**About this task**
Exclude pictures and give again exactly the lines of the listing, beginning with its first line and ending with the one that contains "- 🌱 Open to collaborations and work".

★ ★ ★ ★ ★ ★ ★

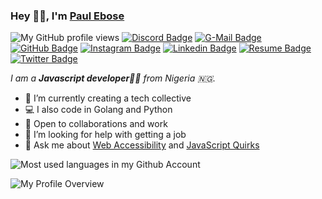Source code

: ### Hey 👋🏽, I'm [Paul Ebose](https://bada.llc)

![My GitHub profile views](https://visitor-badge.glitch.me/badge?page_id=paulebose.paulebose)
[![Discord Badge](https://img.shields.io/badge/-@bada-7289DA?style=flat-square&logo=discord&logoColor=white)](https://discordapp.com/users/763924922589249557) 
[![G-Mail Badge](https://img.shields.io/badge/-paulebose@gmail.com-EA4335?style=flat-square&logo=Gmail&logoColor=white)](mailto://paulebose@gmail.com)
[![GitHub Badge](https://img.shields.io/badge/-@PaulEbose-181717?style=flat-square&logo=github&logoColor=white)](https://github.com/PaulEbose/) 
[![Instagram Badge](https://img.shields.io/badge/-@se.tale-E4405F?style=flat-square&logo=Instagram&logoColor=white)](https://instagram.com/se.tale)
[![Linkedin Badge](https://img.shields.io/badge/-PaulEbose-blue?style=flat-square&logo=Linkedin&logoColor=white)](https://www.linkedin.com/in/paulebose/)
[![Resume Badge](https://img.shields.io/badge/-Resume-4285F4?style=flat-square&logo=Google-Drive&logoColor=white)](https://drive.google.com/file/d/1oHBuMxYBs5wT3pvtu30-zWIe48d9h8hz/view)
[![Twitter Badge](https://img.shields.io/badge/-@tiredforeal-1ca0f1?style=flat-square&logo=twitter&logoColor=white)](https://twitter.com/intent/follow?screen_name=tiredforeal&tw_p=followbutton) 

_I am a **Javascript developer**🚀💕 from Nigeria 🇳🇬._

- 🔭 I’m currently creating a tech collective
- 💻 I also code in Golang and Python 
- 🌱 Open to collaborations and work 
- 🤔 I’m looking for help with getting a job
- 💬 Ask me about [Web Accessibility](#) and [JavaScript Quirks](#)

![Most used languages in my Github Account](https://github-readme-stats.vercel.app/api/top-langs/?username=paulebose&layout=compact&theme=gotham&count_private=true)

![My Profile Overview](https://github-readme-stats.vercel.app/api?username=paulebose&show_icons=true&theme=gotham&count_private=true)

★ ★ ★ ★ ★ ★ ★

**Solved problem**
Source code

: ### Hey 👋🏽, I'm [Paul Ebose](https://bada.llc)

![My GitHub profile views](https://visitor-badge.glitch.me/badge?page_id=paulebose.paulebose)
[![Discord Badge](https://img.shields.io/badge/-@bada-7289DA?style=flat-square&logo=discord&logoColor=white)](https://discordapp.com/users/763924922589249557) 
[![G-Mail Badge](https://img.shields.io/badge/-paulebose@gmail.com-EA4335?style=flat-square&logo=Gmail&logoColor=white)](mailto://paulebose@gmail.com)
[![GitHub Badge](https://img.shields.io/badge/-@PaulEbose-181717?style=flat-square&logo=github&logoColor=white)](https://github.com/PaulEbose/) 
[![Instagram Badge](https://img.shields.io/badge/-@se.tale-E4405F?style=flat-square&logo=Instagram&logoColor=white)](https://instagram.com/se.tale)
[![Linkedin Badge](https://img.shields.io/badge/-PaulEbose-blue?style=flat-square&logo=Linkedin&logoColor=white)](https://www.linkedin.com/in/paulebose/)
[![Resume Badge](https://img.shields.io/badge/-Resume-4285F4?style=flat-square&logo=Google-Drive&logoColor=white)](https://drive.google.com/file/d/1oHBuMxYBs5wT3pvtu30-zWIe48d9h8hz/view)
[![Twitter Badge](https://img.shields.io/badge/-@tiredforeal-1ca0f1?style=flat-square&logo=twitter&logoColor=white)](https://twitter.com/intent/follow?screen_name=tiredforeal&tw_p=followbutton) 

_I am a **Javascript developer**🚀💕 from Nigeria 🇳🇬._

- 🔭 I’m currently creating a tech collective
- 💻 I also code in Golang and Python 
- 🌱 Open to collaborations and work 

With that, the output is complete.